O teu espírito é como qualquer teia de aranha.
Atrás de cada linha de chegada, há uma de partida.
Atrás de cada conquista, vem um novo desafio.
Enquanto estiveres viva, sente-te viva.
Se sentes saudades do que fazias, volta a fazê-lo.
Não vivas de fotografias amarelecidas...
Continua, quando todos esperam que desistam.
Não deixes que enferruje o ferro que existe em ti.
Faz com que em vez de pena, te tenham respeito.
Quando não conseguires correr através dos anos,
Trota
Quando não consigas trotar, caminha.
Quando não consigas caminhar, usa uma bengala.
Mas nunca te detenhas!
Madre Teresa de Calcutá
INTRODUÇÃO
Neste livro proponho contar-vos a minha história. Deitar cá para fora, tão completa e livremente quanto conseguir, o que se passou no meu íntimo. Após a mais madura reflexão, decidi que chegou a hora de desenrolar alguns acontecimentos que me marcaram, as minhas alegrias, problemas, tristezas, desejos, projetos, impressões vitais. Sobretudo, a paisagem dos meus últimos anos.
Alguns dirão que a minha vida foi trivial e que, portanto, não é digna de ser escrita. A esses respondo com uma citação de George Sand: «Cada indivíduo transporta consigo toda história da humanidade.» Quando fez esta afirmação, a autora (que, não por acaso, utilizava um pseudónimo masculino) estava a atacar aqueles senhores muito graves e muito eruditos que consideravam que só as vidas dos homens ilustres, que pertenciam aos estratos mais elevados da sociedade, é que eram dignas de ser escritas, esquecendo as pessoas comuns e, em particular, as mulheres.

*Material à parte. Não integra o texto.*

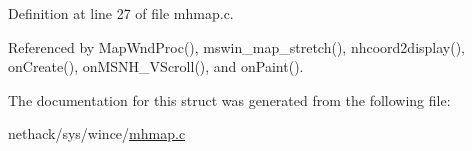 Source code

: Definition at line 27 of file mhmap.\+c.



Referenced by Map\+Wnd\+Proc(), mswin\+\_\+map\+\_\+stretch(), nhcoord2display(), on\+Create(), on\+M\+S\+N\+H\+\_\+\+V\+Scroll(), and on\+Paint().



The documentation for this struct was generated from the following file\+:\begin{DoxyCompactItemize}
\item 
nethack/sys/wince/\hyperlink{sys_2wince_2mhmap_8c}{mhmap.\+c}\end{DoxyCompactItemize}
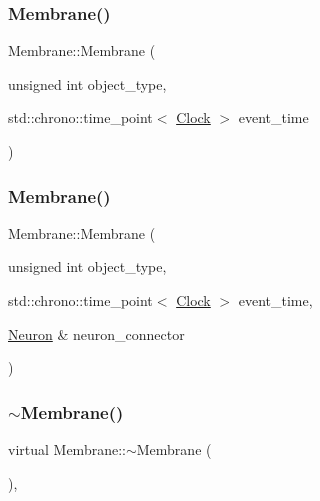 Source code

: \mbox{\label{classMembrane_afeb8292866a69bdc2b9be6dcd902b519}} 
\subsubsection{\texorpdfstring{Membrane()}{Membrane()}\hspace{0.1cm}{\footnotesize\ttfamily [3/4]}}
{\footnotesize\ttfamily Membrane\+::\+Membrane (\begin{DoxyParamCaption}\item[{unsigned int}]{object\+\_\+type,  }\item[{std\+::chrono\+::time\+\_\+point$<$ \mbox{\hyperlink{universe_8h_a0ef8d951d1ca5ab3cfaf7ab4c7a6fd80}{Clock}} $>$}]{event\+\_\+time }\end{DoxyParamCaption})\hspace{0.3cm}{\ttfamily [inline]}}

\mbox{\label{classMembrane_a8d61894d90a7f63e427cd8b1a5eca380}} 
\subsubsection{\texorpdfstring{Membrane()}{Membrane()}\hspace{0.1cm}{\footnotesize\ttfamily [4/4]}}
{\footnotesize\ttfamily Membrane\+::\+Membrane (\begin{DoxyParamCaption}\item[{unsigned int}]{object\+\_\+type,  }\item[{std\+::chrono\+::time\+\_\+point$<$ \mbox{\hyperlink{universe_8h_a0ef8d951d1ca5ab3cfaf7ab4c7a6fd80}{Clock}} $>$}]{event\+\_\+time,  }\item[{\mbox{\hyperlink{classNeuron}{Neuron}} \&}]{neuron\+\_\+connector }\end{DoxyParamCaption})\hspace{0.3cm}{\ttfamily [inline]}}

\mbox{\label{classMembrane_a8765daf8038c1e992e3ea3752db0042f}} 
\subsubsection{\texorpdfstring{$\sim$\+Membrane()}{~Membrane()}}
{\footnotesize\ttfamily virtual Membrane\+::$\sim$\+Membrane (\begin{DoxyParamCaption}{ }\end{DoxyParamCaption})\hspace{0.3cm}{\ttfamily [inline]}, {\ttfamily [virtual]}}

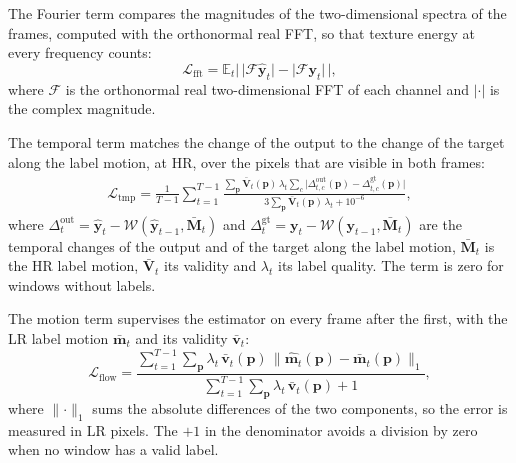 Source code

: The Fourier term compares the magnitudes of the two-dimensional spectra of the frames, computed with the orthonormal real FFT, so that texture energy at every frequency counts:
\begin{equation}\label{eq:tsrm-lfft}
\mathcal{L}_\mathrm{fft}=\mathbb{E}_t\Big|\,\big|\mathcal{F}\hat{\mathbf{y}}_t\big|-\big|\mathcal{F}\mathbf{y}_t\big|\,\Big|,
\end{equation}
where $\mathcal{F}$ is the orthonormal real two-dimensional FFT of each channel and $|\cdot|$ is the complex magnitude.

The temporal term matches the change of the output to the change of the target along the label motion, at HR, over the pixels that are visible in both frames:
\begin{multline}\label{eq:tsrm-ltmp}
\mathcal{L}_\mathrm{tmp}=\frac{1}{T-1}\sum_{t=1}^{T-1}\frac{\sum_{\mathbf{p}}\bar{\mathbf{V}}_t(\mathbf{p})\,\lambda_t\sum_{c}\big|\Delta^{\mathrm{out}}_{t,c}(\mathbf{p})-\Delta^{\mathrm{gt}}_{t,c}(\mathbf{p})\big|}{3\sum_{\mathbf{p}}\bar{\mathbf{V}}_t(\mathbf{p})\,\lambda_t+10^{-6}},
\end{multline}
where $\Delta^{\mathrm{out}}_t=\hat{\mathbf{y}}_t-\mathcal{W}(\hat{\mathbf{y}}_{t-1},\bar{\mathbf{M}}_t)$ and $\Delta^{\mathrm{gt}}_t=\mathbf{y}_t-\mathcal{W}(\mathbf{y}_{t-1},\bar{\mathbf{M}}_t)$ are the temporal changes of the output and of the target along the label motion, $\bar{\mathbf{M}}_t$ is the HR label motion, $\bar{\mathbf{V}}_t$ its validity and $\lambda_t$ its label quality. The term is zero for windows without labels.

The motion term supervises the estimator on every frame after the first, with the LR label motion $\bar{\mathbf{m}}_t$ and its validity $\bar{\mathbf{v}}_t$:
\begin{equation}\label{eq:tsrm-lflow}
\mathcal{L}_\mathrm{flow}=\frac{\sum_{t=1}^{T-1}\sum_{\mathbf{p}}\lambda_t\,\bar{\mathbf{v}}_t(\mathbf{p})\,\big\lVert\hat{\mathbf{m}}_t(\mathbf{p})-\bar{\mathbf{m}}_t(\mathbf{p})\big\rVert_1}{\sum_{t=1}^{T-1}\sum_{\mathbf{p}}\lambda_t\,\bar{\mathbf{v}}_t(\mathbf{p})+1},
\end{equation}
where $\lVert\cdot\rVert_1$ sums the absolute differences of the two components, so the error is measured in LR pixels. The $+1$ in the denominator avoids a division by zero when no window has a valid label.

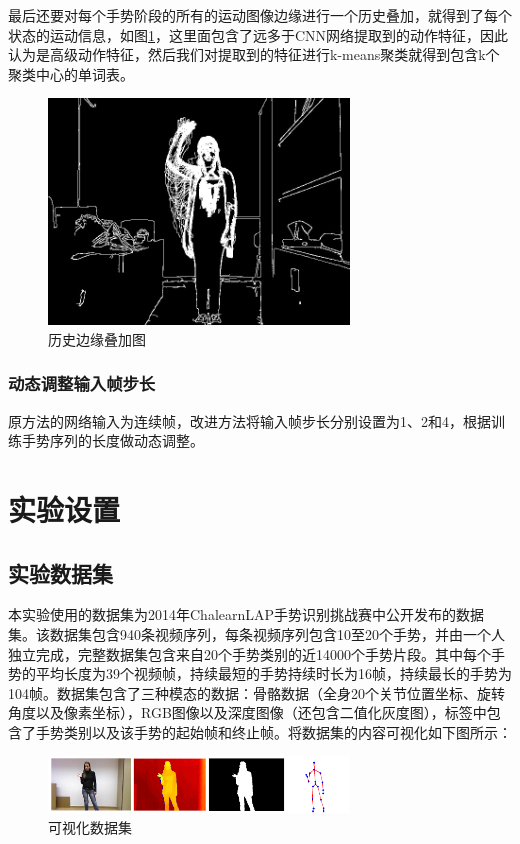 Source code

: \documentclass[a4paper, 12pt]{article}
\begin{document}
最后还要对每个手势阶段的所有的运动图像边缘进行一个历史叠加，就得到了每个状态的运动信息，如图\ref{fig:7}，这里面包含了远多于CNN网络提取到的动作特征，因此认为是高级动作特征，然后我们对提取到的特征进行k-means聚类就得到包含k个聚类中心的单词表。

\begin{figure}[ht]
  \centering
  \includegraphics[width=8cm]{combineresult.jpg}
  \caption{\label{fig:7}历史边缘叠加图}
\end{figure}

\subsubsection{动态调整输入帧步长}
原方法的网络输入为连续帧，改进方法将输入帧步长分别设置为1、2和4，根据训练手势序列的长度做动态调整。

\section{实验设置}
\subsection{实验数据集}
本实验使用的数据集为2014年ChalearnLAP手势识别挑战赛中公开发布的数据集。该数据集包含940条视频序列，每条视频序列包含10至20个手势，并由一个人独立完成，完整数据集包含来自20个手势类别的近14000个手势片段。其中每个手势的平均长度为39个视频帧，持续最短的手势持续时长为16帧，持续最长的手势为104帧。数据集包含了三种模态的数据：骨骼数据（全身20个关节位置坐标、旋转角度以及像素坐标），RGB图像以及深度图像（还包含二值化灰度图），标签中包含了手势类别以及该手势的起始帧和终止帧。将数据集的内容可视化如下图所示：

\begin{figure}[ht]
  \centering
  \includegraphics[width=8cm]{dataVisual.png}
  \caption{\label{fig:8}可视化数据集}
\end{figure}
\end{document}

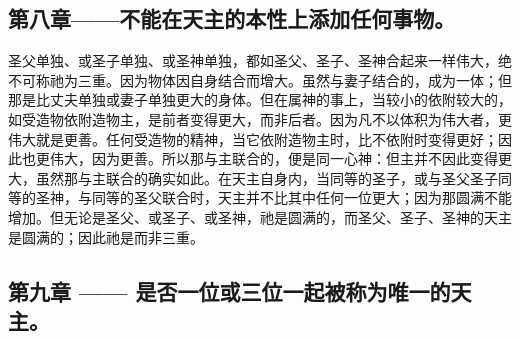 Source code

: 
\subsection{第八章——不能在天主的本性上添加任何事物。}

圣父单独、或圣子单独、或圣神单独，都如圣父、圣子、圣神合起来一样伟大，绝不可称祂为三重。因为物体因自身结合而增大。虽然与妻子结合的，成为一体；但那是比丈夫单独或妻子单独更大的身体。但在属神的事上，当较小的依附较大的，如受造物依附造物主，是前者变得更大，而非后者。因为凡不以体积为伟大者，更伟大就是更善。任何受造物的精神，当它依附造物主时，比不依附时变得更好；因此也更伟大，因为更善。所以那与主联合的，便是同一心神：但主并不因此变得更大，虽然那与主联合的确实如此。在天主自身内，当同等的圣子，或与圣父圣子同等的圣神，与同等的圣父联合时，天主并不比其中任何一位更大；因为那圆满不能增加。但无论是圣父、或圣子、或圣神，祂是圆满的，而圣父、圣子、圣神的天主是圆满的；因此祂是而非三重。\par


\subsection{第九章 —— 是否一位或三位一起被称为唯一的天主。}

Outros, ainda, dirão que o único interesse deste livro reside no processo Casa Pia e na minha ligação ao Carlos Cruz. Talvez esses tenham razão, porque é certamente verdade que a minha alegria de mulher apaixonada se desmoronou, que a minha vida, até há pouco tempo, estava quase esvaziada de sentido; não fosse a minha filha Mariana ter-me sempre transmitido forças para conservar os meus sonhos intactos e a minha desgraça seria ainda mais incalculável. Sim, os cínicos têm razão: a felicidade não vende livros e só a desgraça torna as nossas vidas interessantes. Os códigos da vida escrita são indissociáveis das crises intensas no plano da existência, são os pontos de rutura que tornam as vidas mais significativas.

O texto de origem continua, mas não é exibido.